So kompliziert das Buch auch aufgebaut war – mit ein wenig Konzentration lieferte es ihm zahlreiche Antworten und Vergleiche. Man merkte den Verfassern an, wie eingehend sie sich mit der Materie befaßt und mit welcher Sorgfalt sie das Wissen aus zahlreichen anderen Werken zur Hexenlehre zu diesem umfassenden Handbuch zusammengetragen hatten.
Am zweiten Abend nach Laurentz’ Abreise nahm Wilhelm Peltzer Jakob zur Seite und sprach mit ihm auf einer Bank im Garten über die Wasserprobe, das in Osnabrück praktizierte Gottesurteil, welches in vielen deutschen Städten als umstritten galt und dort nicht mehr durchgeführt wurde. Bei dieser Wasserprobe wurden die Beschuldigten vom Scharfrichter mit einem Boot auf einen Fluß oder einen See hinausgefahren, ihre Daumen band man an den Zehen fest und warf sie so auf das Wasser. Sank die betreffende Person nicht in die Tiefe, galt die Schuld als erwiesen.
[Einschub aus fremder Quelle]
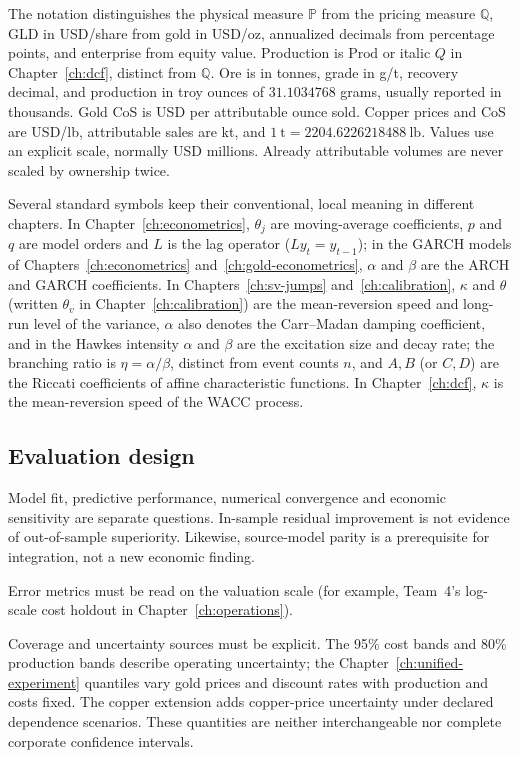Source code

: The notation distinguishes the physical measure $\mathbb P$ from the pricing
measure $\mathbb Q$, GLD in USD/share from gold in USD/oz, annualized decimals
from percentage points, and enterprise from equity value. Production is
$\mathrm{Prod}$ or italic $Q$ in Chapter~\ref{ch:dcf}, distinct from $\mathbb Q$.
Ore is in tonnes, grade in g/t, recovery decimal, and production in troy
ounces of $31.1034768$ grams, usually reported in thousands. Gold CoS is USD
per attributable ounce sold. Copper prices and CoS are USD/lb, attributable
sales are kt, and $1~\mathrm{t}=2204.6226218488~\mathrm{lb}$. Values use an
explicit scale, normally USD millions. Already attributable volumes are never scaled by
ownership twice.

Several standard symbols keep their conventional, local meaning in different
chapters. In Chapter~\ref{ch:econometrics}, $\theta_j$ are moving-average
coefficients, $p$ and $q$ are model orders and $L$ is the lag operator
($Ly_t=y_{t-1}$); in the GARCH models of Chapters~\ref{ch:econometrics}
and~\ref{ch:gold-econometrics}, $\alpha$ and $\beta$ are the ARCH and GARCH
coefficients. In Chapters~\ref{ch:sv-jumps} and~\ref{ch:calibration}, $\kappa$
and $\theta$ (written $\theta_v$ in Chapter~\ref{ch:calibration}) are the
mean-reversion speed and long-run level of the variance, $\alpha$ also denotes
the Carr--Madan damping coefficient, and in the Hawkes intensity $\alpha$ and
$\beta$ are the excitation size and decay rate; the branching ratio is
$\eta=\alpha/\beta$, distinct from event counts $n$, and $A,B$ (or $C,D$) are
the Riccati coefficients of affine characteristic functions. In
Chapter~\ref{ch:dcf}, $\kappa$ is the mean-reversion speed of the WACC process.

\subsection{Evaluation design}

Model fit, predictive performance, numerical convergence and economic sensitivity are separate questions. In-sample residual improvement is not evidence of out-of-sample superiority. Likewise, source-model parity is a prerequisite for integration, not a new economic finding.

Error metrics must be read on the valuation scale (for example, Team~4's
log-scale cost holdout in Chapter~\ref{ch:operations}).

Coverage and uncertainty sources must be explicit. The 95\% cost bands and
80\% production bands describe operating uncertainty; the Chapter~\ref{ch:unified-experiment}
quantiles vary gold prices and discount rates with production and costs fixed.
The copper extension adds copper-price uncertainty under declared dependence
scenarios. These quantities are neither interchangeable nor complete
corporate confidence intervals.

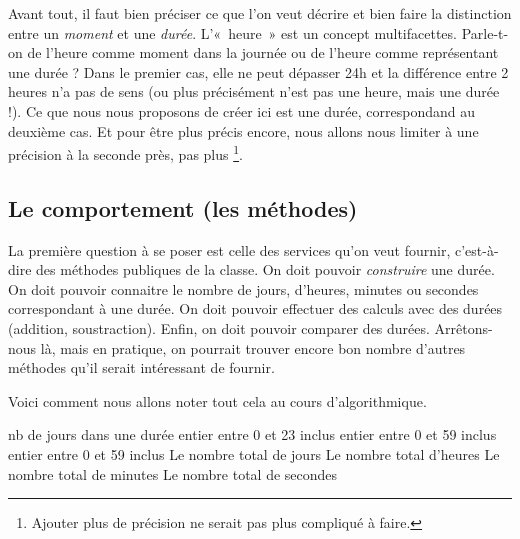 		Avant tout, il faut bien préciser ce que l’on veut décrire
		et bien faire la distinction entre un \emph{moment} et une \emph{durée}.
		L’«~heure~» est un concept multifacettes. 
		Parle-t-on de l’heure comme moment dans la journée 
		ou de l’heure comme représentant une durée ? 
		Dans le premier cas, elle ne peut dépasser 24h 
		et la différence entre 2 heures n’a pas de sens 
		(ou plus précisément n’est pas une heure, mais une durée !).
		Ce que nous nous proposons de créer ici est une durée,
		correspondand au deuxième cas.
		Et pour être plus précis encore,
		nous allons nous limiter à une précision à la seconde près,
		pas plus%
		\footnote{%
			Ajouter plus de précision ne serait pas plus compliqué à faire.%
		}.
	
	\subsection{Le comportement (les méthodes)}
	
		La première question à se poser est celle des services qu’on veut
		fournir, c’est-à-dire des méthodes publiques de la classe. On doit
		pouvoir \textit{construire} une durée. On doit pouvoir connaitre le
		nombre de jours, d’heures, minutes ou secondes correspondant à une durée. On doit
		pouvoir effectuer des calculs avec des durées (addition, soustraction).
		Enfin, on doit pouvoir comparer des durées. Arrêtons-nous là, mais en
		pratique, on pourrait trouver encore bon nombre d’autres méthodes qu’il
		serait intéressant de fournir. 
		
		Voici comment nous allons noter tout cela au cours d'algorithmique.
		
		\begin{LDA}
				\Public
					\Empty
					\RComment nb de jours dans une durée
					\RComment entier entre 0 et 23 inclus
					\RComment entier entre 0 et 59 inclus
					\RComment entier entre 0 et 59 inclus
					\Empty
					\RComment Le nombre total de jours
					\RComment Le nombre total d’heures
					\RComment Le nombre total de minutes
					\RComment Le nombre total de secondes
					\Empty
			\EndClass
		\end{LDA}
		
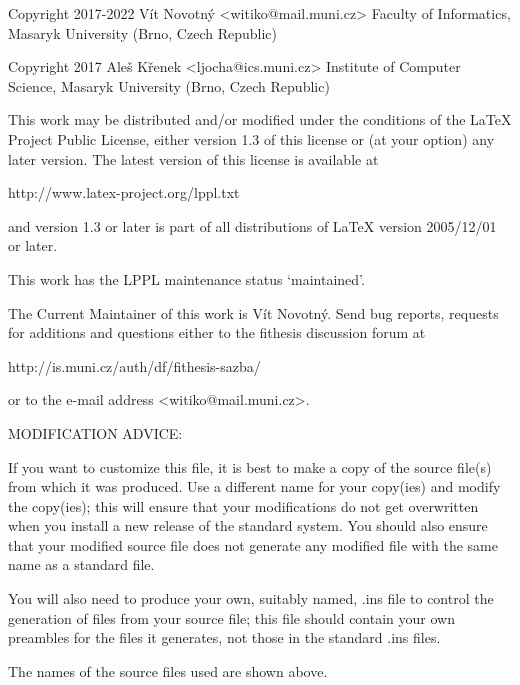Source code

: 
\preamble

Copyright 2017-2022  Vít Novotný <witiko@mail.muni.cz>
Faculty of Informatics, Masaryk University (Brno, Czech Republic)

Copyright 2017  Aleš Křenek <ljocha@ics.muni.cz>
Institute of Computer Science, Masaryk University (Brno, Czech Republic)

This work may be distributed and/or modified under the
conditions of the LaTeX Project Public License, either version
1.3 of this license or (at your option) any later version.
The latest version of this license is available at

  http://www.latex-project.org/lppl.txt

and version 1.3 or later is part of all distributions of LaTeX
version 2005/12/01 or later.

This work has the LPPL maintenance status `maintained'.

The Current Maintainer of this work is Vít Novotný.
Send bug reports, requests for additions and questions
either to the fithesis discussion forum at

  http://is.muni.cz/auth/df/fithesis-sazba/

or to the e-mail address <witiko@mail.muni.cz>.


MODIFICATION ADVICE:

If you want to customize this file, it is best to make a copy of
the source file(s) from which it was produced.  Use a different
name for your copy(ies) and modify the copy(ies); this will ensure
that your modifications do not get overwritten when you install a
new release of the standard system.  You should also ensure that
your modified source file does not generate any modified file with
the same name as a standard file.

You will also need to produce your own, suitably named, .ins file to
control the generation of files from your source file; this file
should contain your own preambles for the files it generates, not
those in the standard .ins files.

The names of the source files used are shown above.

\endpreamble
\askforoverwritefalse
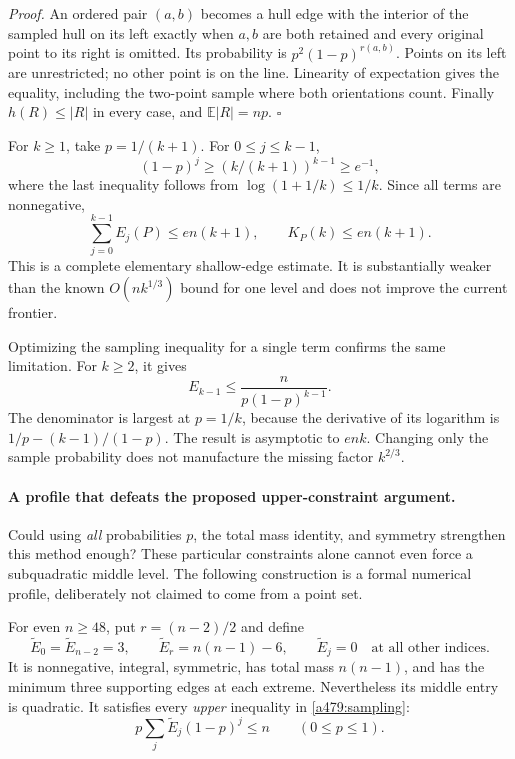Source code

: \documentclass[11pt]{article}
\begin{document}
\emph{Proof.} An ordered pair $(a,b)$ becomes a hull edge with the
interior of the sampled hull on its left exactly when $a,b$ are both
retained and every original point to its right is omitted. Its probability
is $p^2(1-p)^{r(a,b)}$. Points on its left are unrestricted; no other
point is on the line. Linearity of expectation gives the equality,
including the two-point sample where both orientations count. Finally
$h(R)\leq|R|$ in every case, and $\mathbb E|R|=np$.
\hfill$\square$

For $k\geq1$, take $p=1/(k+1)$. For $0\leq j\leq k-1$,
\[
            (1-p)^j\geq(k/(k+1))^{k-1}\geq e^{-1},
\]
where the last inequality follows from
$\log(1+1/k)\leq1/k$. Since all terms are nonnegative,
\begin{equation}\label{a479:shallow}
       \sum_{j=0}^{k-1}E_j(P)\leq e n(k+1),\qquad
                            K_P(k)\leq e n(k+1).
\end{equation}
This is a complete elementary shallow-edge estimate. It is substantially
weaker than the known $O(nk^{1/3})$ bound for one level and does not
improve the current frontier.

Optimizing the sampling inequality for a single term confirms the same
limitation. For $k\geq2$, it gives
\[
                      E_{k-1}\leq\frac{n}{p(1-p)^{k-1}}.
\]
The denominator is largest at $p=1/k$, because the derivative of its
logarithm is $1/p-(k-1)/(1-p)$. The result is asymptotic to $enk$.
Changing only the sample probability does not manufacture the missing
factor $k^{2/3}$.

\paragraph{A profile that defeats the proposed upper-constraint argument.}
Could using \emph{all} probabilities $p$, the total mass identity, and
symmetry strengthen this method enough? These particular constraints
alone cannot even force a subquadratic middle level. The following
construction is a formal numerical profile, deliberately not claimed to
come from a point set.

For even $n\geq48$, put $r=(n-2)/2$ and define
\begin{equation}\label{a479:fakeprofile}
 \widetilde E_0=\widetilde E_{n-2}=3,\qquad
 \widetilde E_r=n(n-1)-6,\qquad
 \widetilde E_j=0\quad\text{at all other indices}.
\end{equation}
It is nonnegative, integral, symmetric, has total mass $n(n-1)$, and
has the minimum three supporting edges at each extreme. Nevertheless
its middle entry is quadratic. It satisfies every \emph{upper} inequality
in \eqref{a479:sampling}:
\begin{equation}\label{a479:fakeupper}
                p\sum_j\widetilde E_j(1-p)^j\leq n
                              \qquad(0\leq p\leq1).
\end{equation}
\end{document}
Jakob hatte an dieser Methode zur Urteilsfindung stets gezweifelt, da sie bekanntermaßen ihren Ursprung in den heidnischen Bräuchen des Altertums und der germanischen Stämme hatte. Peltzer widersprach ihm vehement und erklärte, es sei erwiesen, daß der Teufel von leichter und ätherische Natur beschaffen sei. In dem Moment, da sich ein Teufelspakt vollzog, sei das Opfer körperlich und geistig von dieser teuflischen Leere durchdrungen, und aus diesem Grund sei es einem solchen Körper nicht möglich, im Wasser nach unten zu sinken. Zudem wies er darauf hin, daß das heilige Element des Wassers einen mit schwerer Sünde beladenen Menschen ohnehin abstoßen würde.
|72| Jakob war sich im unklaren darüber, ob er Peltzer überhaupt im Kern der Sache zustimmen sollte. Weder in der Heiligen Schrift noch in ihm bekannten Gesetzestexten wurde die Wasserprobe als zulässiges Mittel zur Aufdeckung der Schuld aufgeführt. Vor allem aber mußte er daran denken, welch verhängnisvolle Wirkung das Wasser auf ihn selbst ausübte. Wie nur war es dem Teufel gelungen, dieses geheiligte Element zu nutzen, um in ihm die unheilvollen Gesichter heraufzubeschwören? Erschrocken fragte er sich, was geschehen würde, sollte man ihn eines Tages dieser Probe aussetzen. Würde das Wasser auch ihn abstoßen, weil er vom Teufel durchdrungen war und damit Schuld auf sich geladen hatte?
Eine Woche lang verbrachte Jakob seine Zeit annähernd ausschließlich im Haus des Bürgermeisters. Er las entweder im
Malleus maleficarum
oder unterhielt sich mit dem Bürgermeister über die Hexenprozesse. Einzig zum Besuch des Gottesdienstes in der Katharinenkirche am Samstagabend begleitete er die Familie Peltzer.
Nach diesen sieben Tagen schließlich schmerzte sein Rücken von der gebückten Haltung am Lesepult, seine Augen brannten, und selbst wenn er morgens aufwachte, plagte ihn schon ein pochender Kopfschmerz.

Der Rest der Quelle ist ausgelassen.